Alors, qu'est-ce qui différencie la masse informe de l'œuvre unique ? Difficile à déterminer. Subjectivement, je pourrais dire que l'œuvre unique fait 20 centimètres sur 27, compte 100 pages, et qu'elle n'est en fait pas unique au sens originel du terme car elle a été éditée à 1 000 exemplaires. Le sixième volume de Tell Mum Everything is OK, projet photographique créé par Maxime Milanesi et Claire Schvartz, est en tout cas la preuve qu'en France, on n'a toujours pas de pétrole, plus aucune idée, mais des éditeurs et des artistes plutôt convenables. Je les ai rencontrés afin d'en savoir plus sur la difficulté de donner naissance à un photozine élégant quand on n'a pas d'argent.

Rinko Kawauchi, Untitled, from "Ametsuchi", 2012

VICE : Salut Claire, Maxime. Tout d'abord, pouvez-vous me dire d'où vous est venue l'idée d'un photozine ?

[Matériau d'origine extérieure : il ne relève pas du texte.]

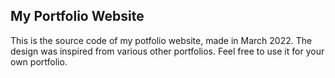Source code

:## My Portfolio Website 

This is the source code of my potfolio website, made in March 2022. The design was inspired from various other portfolios. Feel free to use it for your own portfolio.
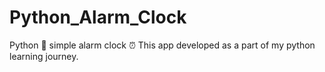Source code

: # Python_Alarm_Clock
Python 🐍 simple alarm clock ⏰ 
This app developed as a part of my python learning journey.

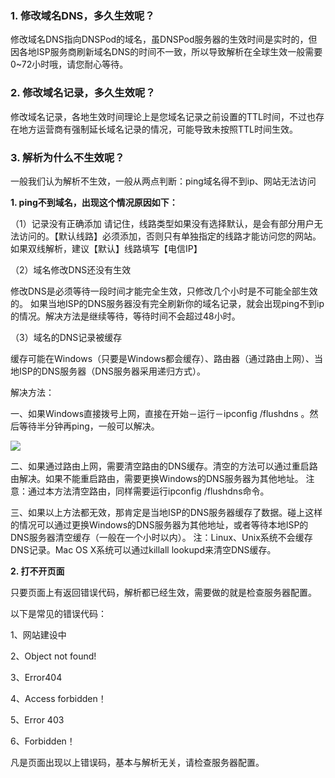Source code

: ### 1. 修改域名DNS，多久生效呢？

修改域名DNS指向DNSPod的域名，虽DNSPod服务器的生效时间是实时的，但因各地ISP服务商刷新域名DNS的时间不一致，所以导致解析在全球生效一般需要0~72小时哦，请您耐心等待。


### 2. 修改域名记录，多久生效呢？
修改域名记录，各地生效时间理论上是您域名记录之前设置的TTL时间，不过也存在地方运营商有强制延长域名记录的情况，可能导致未按照TTL时间生效。

### 3. 解析为什么不生效呢？

一般我们认为解析不生效，一般从两点判断：ping域名得不到ip、网站无法访问

**1.   ping不到域名，出现这个情况原因如下：**

（1）记录没有正确添加
请记住，线路类型如果没有选择默认，是会有部分用户无法访问的。【默认线路】必须添加，否则只有单独指定的线路才能访问您的网站。如果双线解析，建议【默认】线路填写【电信IP】
 
（2）域名修改DNS还没有生效

修改DNS是必须等待一段时间才能完全生效，只修改几个小时是不可能全部生效的。
如果当地ISP的DNS服务器没有完全刷新你的域名记录，就会出现ping不到ip的情况。解决方法是继续等待，等待时间不会超过48小时。
 
（3）域名的DNS记录被缓存

缓存可能在Windows（只要是Windows都会缓存）、路由器（通过路由上网）、当地ISP的DNS服务器（DNS服务器采用递归方式）。
 
解决方法： 

 一、如果Windows直接拨号上网，直接在开始－运行－ipconfig /flushdns 。然后等待半分钟再ping，一般可以解决。
 
 ![](http://imgcache.tce.fsphere.cn/static/mc.qcloudimg.com/static/img/5df3391c4144c0cb0963481cee4f93f9/1.png)

 二、如果通过路由上网，需要清空路由的DNS缓存。清空的方法可以通过重启路由解决。如果不能重启路由，需要更换Windows的DNS服务器为其他地址。
注意：通过本方法清空路由，同样需要运行ipconfig /flushdns命令。
 
 三、如果以上方法都无效，那肯定是当地ISP的DNS服务器缓存了数据。碰上这样的情况可以通过更换Windows的DNS服务器为其他地址，或者等待本地ISP的DNS服务器清空缓存（一般在一个小时以内）。
注：Linux、Unix系统不会缓存DNS记录。Mac OS X系统可以通过killall lookupd来清空DNS缓存。

**2. 打不开页面**

只要页面上有返回错误代码，解析都已经生效，需要做的就是检查服务器配置。

以下是常见的错误代码：
 
1、网站建设中

2、Object not found!

3、Error404

4、Access forbidden！

5、Error 403

6、Forbidden！


凡是页面出现以上错误码，基本与解析无关，请检查服务器配置。
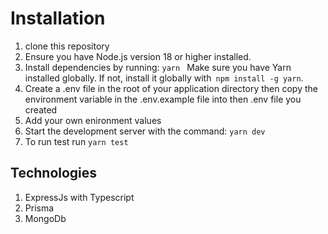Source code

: # Installation

1. clone this repository
2. Ensure you have Node.js version 18 or higher installed.
3. Install dependencies by running: `yarn ` Make sure you have Yarn installed globally. If not, install it globally with` npm install -g yarn`.
4. Create a .env file in the root of your application directory then copy the environment variable in the .env.example file into then .env file you created
5. Add your own enironment values
6. Start the development server with the command: `yarn dev`
7. To run test run `yarn test`

## Technologies

1. ExpressJs with Typescript
2. Prisma
3. MongoDb
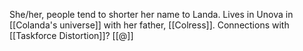 She/her, people tend to shorter her name to Landa. Lives in Unova in [[Colanda's universe]] with her father, [[Colress]]. Connections with [[Taskforce Distortion]]? [[@]]
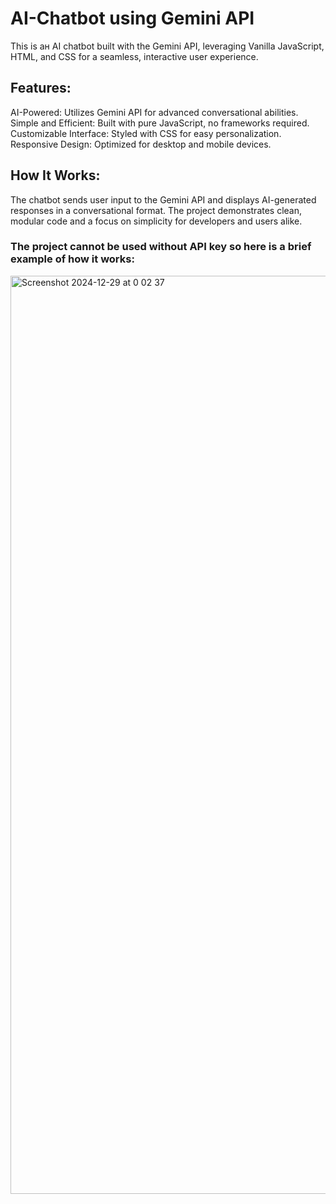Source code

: # AI-Chatbot using Gemini API
This is aн AI chatbot built with the Gemini API, leveraging Vanilla JavaScript, HTML, and CSS for a seamless, interactive user experience.

## Features:
AI-Powered: Utilizes Gemini API for advanced conversational abilities.
Simple and Efficient: Built with pure JavaScript, no frameworks required.
Customizable Interface: Styled with CSS for easy personalization.
Responsive Design: Optimized for desktop and mobile devices.

## How It Works:
The chatbot sends user input to the Gemini API and displays AI-generated responses in a conversational format.
The project demonstrates clean, modular code and a focus on simplicity for developers and users alike.

### The project cannot be used without API key so here is a brief example of how it works:

<img width="1469" alt="Screenshot 2024-12-29 at 0 02 37" src="https://github.com/user-attachments/assets/e8f4afbd-7f25-4a98-b197-c67ce4969804" />
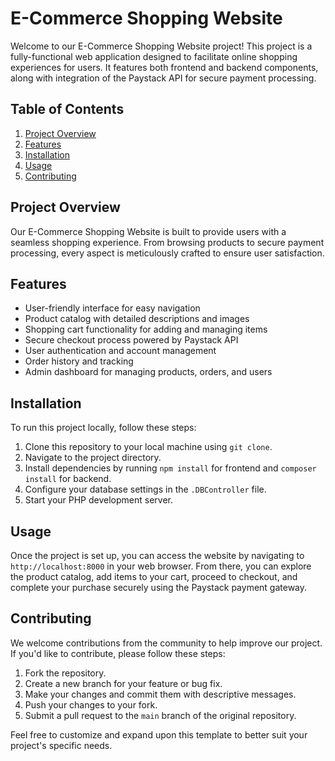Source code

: # E-Commerce Shopping Website

Welcome to our E-Commerce Shopping Website project! This project is a fully-functional web application designed to facilitate online shopping experiences for users. It features both frontend and backend components, along with integration of the Paystack API for secure payment processing.

## Table of Contents
1. [Project Overview](#project-overview)
2. [Features](#features)
3. [Installation](#installation)
4. [Usage](#usage)
5. [Contributing](#contributing)

## Project Overview
Our E-Commerce Shopping Website is built to provide users with a seamless shopping experience. From browsing products to secure payment processing, every aspect is meticulously crafted to ensure user satisfaction.

## Features
- User-friendly interface for easy navigation
- Product catalog with detailed descriptions and images
- Shopping cart functionality for adding and managing items
- Secure checkout process powered by Paystack API
- User authentication and account management
- Order history and tracking
- Admin dashboard for managing products, orders, and users

## Installation
To run this project locally, follow these steps:
1. Clone this repository to your local machine using `git clone`.
2. Navigate to the project directory.
3. Install dependencies by running `npm install` for frontend and `composer install` for backend.
4. Configure your database settings in the `.DBController` file.
5. Start your PHP development server.

## Usage
Once the project is set up, you can access the website by navigating to `http://localhost:8000` in your web browser. From there, you can explore the product catalog, add items to your cart, proceed to checkout, and complete your purchase securely using the Paystack payment gateway.

## Contributing
We welcome contributions from the community to help improve our project. If you'd like to contribute, please follow these steps:
1. Fork the repository.
2. Create a new branch for your feature or bug fix.
3. Make your changes and commit them with descriptive messages.
4. Push your changes to your fork.
5. Submit a pull request to the `main` branch of the original repository.

Feel free to customize and expand upon this template to better suit your project's specific needs.

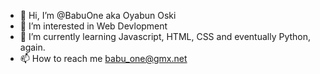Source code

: - 👋 Hi, I’m @BabuOne aka Oyabun Oski
- 👀 I’m interested in Web Devlopment
- 🌱 I’m currently learning Javascript, HTML, CSS and eventually Python, again.
- 📫 How to reach me babu_one@gmx.net

<!---
BabuOne/BabuOne is a ✨ special ✨ repository because its `README.md` (this file) appears on your GitHub profile.
You can click the Preview link to take a look at your changes.
--->
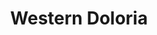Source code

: ---
layout: default
title: Western Doloria
nav_order: 3
has_children: true
parent: Places
permalink: /docs/places/west
---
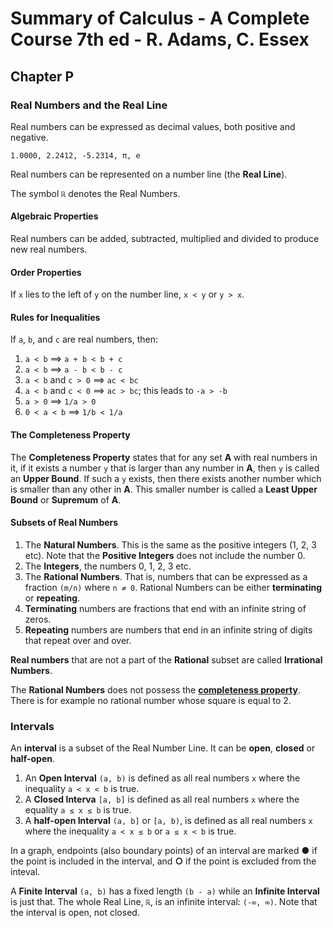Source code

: # Summary of Calculus - A Complete Course 7th ed - R. Adams, C. Essex

## Chapter P
### Real Numbers and the Real Line
Real numbers can be expressed as decimal values, both positive and negative.

    1.0000, 2.2412, -5.2314, π, e

Real numbers can be represented on a number line (the **Real Line**).

The symbol `ℝ` denotes the Real Numbers.

#### Algebraic Properties
Real numbers can be added, subtracted, multiplied and divided to produce new real numbers.

#### Order Properties
If `x` lies to the left of `y` on the number line, `x < y` or `y > x`.

#### Rules for Inequalities
If `a`, `b`, and `c` are real numbers, then:

1. `a < b` ⟹ `a + b < b + c`
2. `a < b` ⟹ `a - b < b - c`
3. `a < b` and `c > 0` ⟹ `ac < bc`
4. `a < b` and `c < 0` ⟹ `ac > bc`; this leads to `-a > -b`
5. `a > 0` ⟹ `1/a > 0`
6. `0 < a < b` ⟹ `1/b < 1/a`

#### The Completeness Property
The **Completeness Property** states that for any set **A** with real numbers in it, if it exists a number `y` that is larger than any number in **A**, then `y` is called an **Upper Bound**. If such a `y` exists, then there exists another number which is smaller than any other in **A**. This smaller number is called a **Least Upper Bound** or **Supremum** of **A**.

#### Subsets of Real Numbers

1. The **Natural Numbers**. This is the same as the positive integers (1, 2, 3 etc). Note that the **Positive Integers** does not include the number 0.
2. The **Integers**, the numbers 0, 1, 2, 3 etc.
3. The **Rational Numbers**. That is, numbers that can be expressed as a fraction `(m/n)` where `n ≠ 0`. Rational Numbers can be either **terminating** or **repeating**.
  1. **Terminating** numbers are fractions that end with an infinite string of zeros.
  2. **Repeating** numbers are numbers that end in an infinite string of digits that repeat over and over.

**Real numbers** that are not a part of the **Rational** subset are called **Irrational Numbers**.


The **Rational Numbers** does not possess the [**completeness property**](#the-completeness-property). There is for example no rational number whose square is equal to 2.

### Intervals
An **interval** is a subset of the Real Number Line. It can be **open**, **closed** or **half-open**.
1. An **Open Interval** `(a, b)` is defined as all real numbers `x` where the inequality `a < x < b` is true.
2. A **Closed Interva** `[a, b]` is defined as all real numbers `x` where the equality `a ≤ x ≤ b` is true.
3. A **half-open Interval** `(a, b]` or `[a, b)`, is defined as all real numbers `x` where the inequality `a < x ≤ b` or `a ≤ x < b` is true.

In a graph, endpoints (also boundary points) of an interval are marked **●** if the point is included in the interval, and **○** if the point is excluded from the inteval.

A **Finite Interval** `(a, b)` has a fixed length `(b - a)` while an **Infinite Interval** is just that. The whole Real Line, `ℝ`, is an infinite interval: `(-∞, ∞)`. Note that the interval is open, not closed.
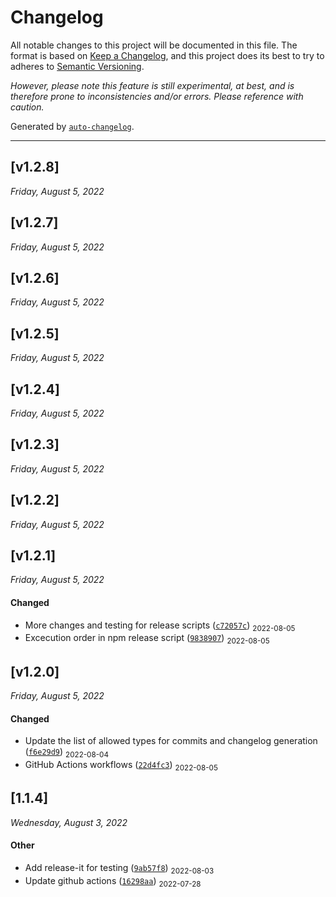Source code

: # Changelog 

All notable changes to this project will be documented in this file. The format is based on [Keep a Changelog](https://keepachangelog.com/en/1.0.0/), and this project does its best to try to adheres to [Semantic Versioning](https://semver.org/spec/v2.0.0.html). 

_However, please note this feature is still experimental, at best, and is therefore prone to inconsistencies and/or errors. Please reference with caution._

Generated by [`auto-changelog`](https://github.com/CookPete/auto-changelog).

- - -

## [v1.2.8]
_Friday, August 5, 2022_

## [v1.2.7]
_Friday, August 5, 2022_

## [v1.2.6]
_Friday, August 5, 2022_

## [v1.2.5]
_Friday, August 5, 2022_

## [v1.2.4]
_Friday, August 5, 2022_

## [v1.2.3]
_Friday, August 5, 2022_

## [v1.2.2]
_Friday, August 5, 2022_

## [v1.2.1]
_Friday, August 5, 2022_

#### Changed

* More changes and testing for release scripts ([`c72057c`](https://github.com/dreamistlabs/for-testing/commit/c72057cacb6a647cae085f9f1a2c8660d3d062a6)) <sub>2022-08-05</sub>
* Excecution order in npm release script ([`9838907`](https://github.com/dreamistlabs/for-testing/commit/9838907edddd61adf522a266e1a175378788973a)) <sub>2022-08-05</sub>
## [v1.2.0]
_Friday, August 5, 2022_

#### Changed

* Update the list of allowed types for commits and changelog generation ([`f6e29d9`](https://github.com/dreamistlabs/for-testing/commit/f6e29d9654201a6a03739045d5172251756f97ae)) <sub>2022-08-04</sub>
* GitHub Actions workflows ([`22d4fc3`](https://github.com/dreamistlabs/for-testing/commit/22d4fc33cad7b1d1b54e7d87eab5ba87b0a1e38a)) <sub>2022-08-05</sub>
## [1.1.4]
_Wednesday, August 3, 2022_

#### Other

* Add release-it for testing ([`9ab57f8`](https://github.com/dreamistlabs/for-testing/commit/9ab57f8811b0736b9eecb90e216298be41e4e775)) <sub>2022-08-03</sub>
* Update github actions ([`16298aa`](https://github.com/dreamistlabs/for-testing/commit/16298aa742befa016595b0558ae836c95e0d5010)) <sub>2022-07-28</sub>
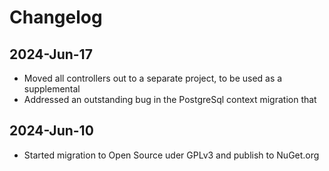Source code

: # Changelog

## 2024-Jun-17

* Moved all controllers out to a separate project, to be used as a supplemental
* Addressed an outstanding bug in the PostgreSql context migration that 

## 2024-Jun-10

* Started migration to Open Source uder GPLv3 and publish to NuGet.org


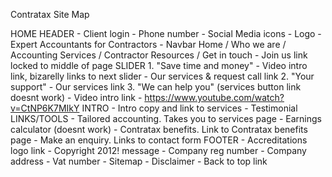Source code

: Contratax Site Map

HOME
	HEADER
		- Client login
		- Phone number
		- Social Media icons
		- Logo
			- Expert Accountants for Contractors
		- Navbar
			Home / Who we are / Accounting Services / Contractor Resources / Get in touch
		- Join us link locked to middle of page
	SLIDER
		1. "Save time and money"
			- Video intro link, bizarelly links to next slider
			- Our services & request call link
		2. "Your support"
			- Our services link
		3. "We can help you" (services button link doesnt work)
			- Video intro link - https://www.youtube.com/watch?v=CtNP6K7MIkY
	INTRO
		- Intro copy and link to services
		- Testimonial
	LINKS/TOOLS
		- Tailored accounting. Takes you to services page
		- Earnings calculator (doesnt work)
		- Contratax benefits.  Link to Contratax benefits page 
		- Make an enquiry.  Links to contact form
	FOOTER
		- Accreditations logo link
		- Copyright 2012! message
		- Company reg number
		- Company address
		- Vat number 
		- Sitemap
		- Disclaimer
		- Back to top link




	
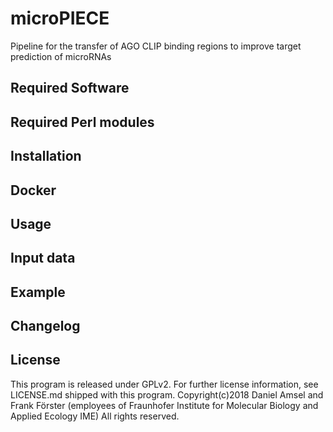 # microPIECE
Pipeline for the transfer of AGO CLIP binding regions to improve target prediction of microRNAs

## Required Software

## Required Perl modules

## Installation

## Docker

## Usage

## Input data

## Example

## Changelog

## License
This program is released under GPLv2. For further license information, see LICENSE.md shipped with this program.
Copyright(c)2018 Daniel Amsel and Frank Förster (employees of Fraunhofer Institute for Molecular Biology and Applied Ecology IME) All rights reserved.

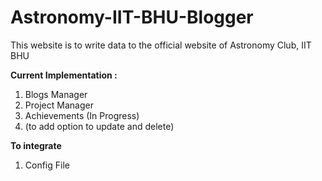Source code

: # Astronomy-IIT-BHU-Blogger

This website is to write data to the official website of Astronomy Club, IIT BHU

<b>Current Implementation :</b>
<ol>
  <li>Blogs Manager </li>
  <li>Project Manager</li>
  <li>Achievements (In Progress)</li>
  <li>(to add option to update and delete)</li>
</ol>

<b>To integrate</b>
<ol>
  <li>Config File</lli>
</ol>
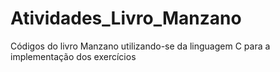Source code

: # Atividades_Livro_Manzano
Códigos do livro Manzano utilizando-se da linguagem C para a implementação dos exercícios
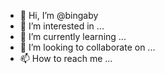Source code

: - 👋 Hi, I’m @bingaby
- 👀 I’m interested in ...
- 🌱 I’m currently learning ...
- 💞️ I’m looking to collaborate on ...
- 📫 How to reach me ...

<!---
bingaby/bingaby is a ✨ special ✨ repository because its `README.md` (this file) appears on your GitHub profile.
You can click the Preview link to take a look at your changes.
--->
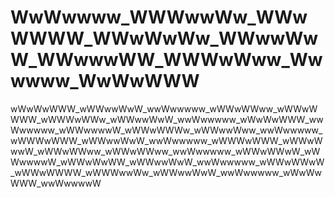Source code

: # WwWwwww_WWWwwWw_WWwWWWW_WWwWwWw_WWwwWwW_WWwwwWW_WWWwWww_Wwwwww_WwWwWWW
wWwWwWWW_wWWwwWwW_wwWwwwww_wWWwWWww_wWWwWWWW_wWWWwWWw_wWWwwWwW_wwWwwwww_wWwWwWWW_wwWwwwww_wWWwwwwW_wWWwWWWw_wWWwwWww_wwWwwwww_wWWWwWWW_wWWwwWwW_wwWwwwww_wWWWwWWW_wWWwWwwW_wWWwWWww_wWWwWWww_wwWwwwww_wWWwWWwW_wWWwwwwW_wWWwWwWW_wWWwwWwW_wwWwwwww_wWWwWWwW_wWWwWWWW_wWWWwwWw_wWWwwWwW_wwWwwwww_wWwWwWWW_wwWwwwwW
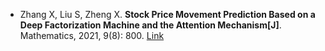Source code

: * Zhang X, Liu S, Zheng X. <b>Stock Price Movement Prediction Based on a Deep Factorization Machine and the Attention Mechanism[J]</b>. Mathematics, 2021, 9(8): 800. [Link](https://www.mdpi.com/1063264)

Claire : On est tous les deux originaires de Rennes et on se connaît depuis le lycée. Notre intérêt pour les magazines et l'édition remonte à cette époque-là. Un magazine nommé L'œil électrique proposait à ses lecteurs d'être acteurs de la revue en envoyant des textes, photos ou reportages. Le concept nous plaisait bien.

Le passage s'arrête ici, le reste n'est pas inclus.